In drug intoxications associated with hyperammonemic encephalopathy, dialysis serves a definitive role in clearing the toxin and correcting the hyperammonemia. However, in cases resulting from malignancy, the answer is less clear.

Of the 4 patients who received dialysis in the study described above, 3 survived. Of the remaining 23 patients who were not dialyzed, 12 survived. Ammonia levels decreased in all 4 patients who received dialysis and in 19/23 patients who did not undergo dialysis. This suggests that dialysis plays perhaps only a minor role in lowering ammonia in this patient population. Given the potential for harm associated with dialysis catheter placement, we felt that the risks outweighed the unclear (if any) benefits of dialysis.

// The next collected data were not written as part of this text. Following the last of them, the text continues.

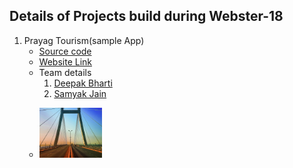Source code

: ## Details of Projects build during Webster-18

1. Prayag Tourism(sample App)
   * [Source code](https://github.com/sangamcity/prayag-heritage-portal)
   * [Website Link](https://prayagtourism.herokuapp.com)
   * Team details
      1. [Deepak Bharti](https://github.com/dbads)
      2. [Samyak Jain](https://github.com/samyak-sopho)
   * <p align="left">
      <img src="img/sample.jpg" width="100" height="80" title="prayag tourism">
     </p>
  

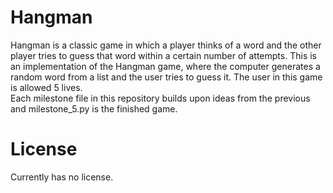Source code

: # Hangman
Hangman is a classic game in which a player thinks of a word and the other player tries to guess that word within a certain number of attempts. This is an implementation of the Hangman game, where the computer generates a random word from a list and the user tries to guess it. The user in this game is allowed 5 lives. \
Each milestone file in this repository builds upon ideas from the previous and milestone_5.py is the finished game.


# License
Currently has no license.
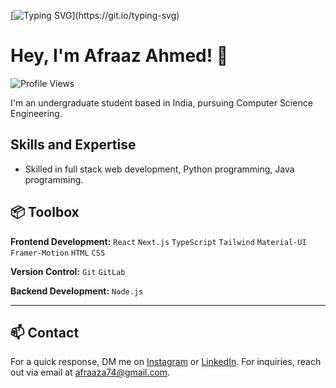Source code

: [![Typing SVG](https://readme-typing-svg.demolab.com?font=Fira+Code&pause=1000&random=false&width=435&lines=As-salamu+alaykum!;Welcome+To+My+Profile!)](https://git.io/typing-svg)

# Hey, I'm Afraaz Ahmed! 👋

<p align="left">
  <img src="https://komarev.com/ghpvc/?username=afraaz24&color=gray&style=flat-square" alt="Profile Views">
</p>

I'm an undergraduate student based in India, pursuing Computer Science Engineering. 

## Skills and Expertise

- Skilled in full stack web development, Python programming, Java programming.


## 📦 Toolbox

**Frontend Development:** `React` `Next.js` `TypeScript` `Tailwind` `Material-UI` `Framer-Motion` `HTML` `CSS`
 
**Version Control:** `Git` `GitLab`

**Backend Development:** `Node.js` 

---

## 📫 Contact
For a quick response, DM me on [Instagram](https://www.instagram.com/mohammed_afraaz_ahmed) or [LinkedIn](https://www.linkedin.com/in/mohammed-afraaz-ahmed).
For inquiries, reach out via email at afraaza74@gmail.com.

Our patient received steroids and further chemotherapy. Interestingly, administration of steroids can raise ammonia levels in the short term because of increased catabolism. Ammonia levels fluctuated wildly but improved slightly. The patient was extubated succesfully. His mental status improved but not to baseline. He continued to have a respiratory alkalosis at the time of discharge. 

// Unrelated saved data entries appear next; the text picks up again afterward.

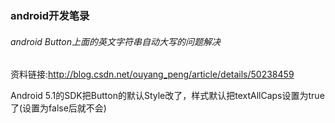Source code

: ### android开发笔录

###### android Button上面的英文字符串自动大写的问题解决

资料链接:http://blog.csdn.net/ouyang_peng/article/details/50238459

Android 5.1的SDK把Button的默认Style改了，样式默认把textAllCaps设置为true了(设置为false后就不会)

<style name="TextAppearance.Material.Button">

        <item name="textSize">@dimen/text_size_button_material</item>
        
        <item name="fontFamily">@string/font_family_button_material</item>
        
        <item name="textAllCaps">true</item>
        
        <item name="textColor">?attr/textColorPrimary</item>
        
</style>



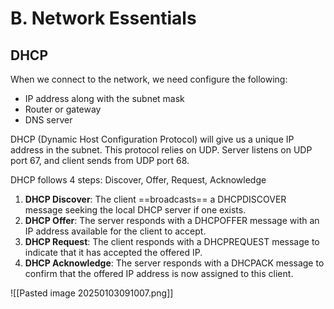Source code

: # B. Network Essentials
## DHCP

When we connect to the network, we need configure the following:
- IP address along with the subnet mask
- Router or gateway
- DNS server

DHCP (Dynamic Host Configuration Protocol) will give us a unique IP address in the subnet.
This protocol relies on UDP.
Server listens on UDP port 67, and client sends from UDP port 68.

DHCP follows 4 steps: Discover, Offer, Request, Acknowledge

1. **DHCP Discover**: The client ==broadcasts== a DHCPDISCOVER message seeking the local DHCP server if one exists.
2. **DHCP Offer**: The server responds with a DHCPOFFER message with an IP address available for the client to accept.
3. **DHCP Request**: The client responds with a DHCPREQUEST message to indicate that it has accepted the offered IP.
4. **DHCP Acknowledge**: The server responds with a DHCPACK message to confirm that the offered IP address is now assigned to this client.

![[Pasted image 20250103091007.png]]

Ammonia: Chicken, Egg, or Bystander? 

In hepatic encephalopathy, it is well known that ammonia levels do not correlate with the degree of encephalopathy. For this reason, following ammonia levels after initiating treatment is discouraged. The same may be true here. Perhaps ammonia is the cause of the encephalopathy; perhaps it is a biomarker of disease; perhaps it is an innocent bystander. Further study is needed to elucidate this as it may clarify the role of dialysis as a treatment for hyperammonemia in myeloma.

References

1. Clay AS, Hainline BE. Hyperammonemia in the ICU. Chest. 2007 Oct;132(4):1368-78.

2. Lora-Tamayo J, Palom X, Sarrá J, Gasch O, Isern V, Fernández de Sevilla A, Pujol R.‏ Multiple myeloma and hyperammonemic encephalopathy: review of 27 cases.‏ Clin Lymphoma Myeloma. 2008 Dec;8(6):363-9.‏

3. Furer V, Heyd J. Hyperammonemic Encephalopathy in Multiple Myeloma. Isr Med Assoc J. 2007 Jul;9(7):557-9.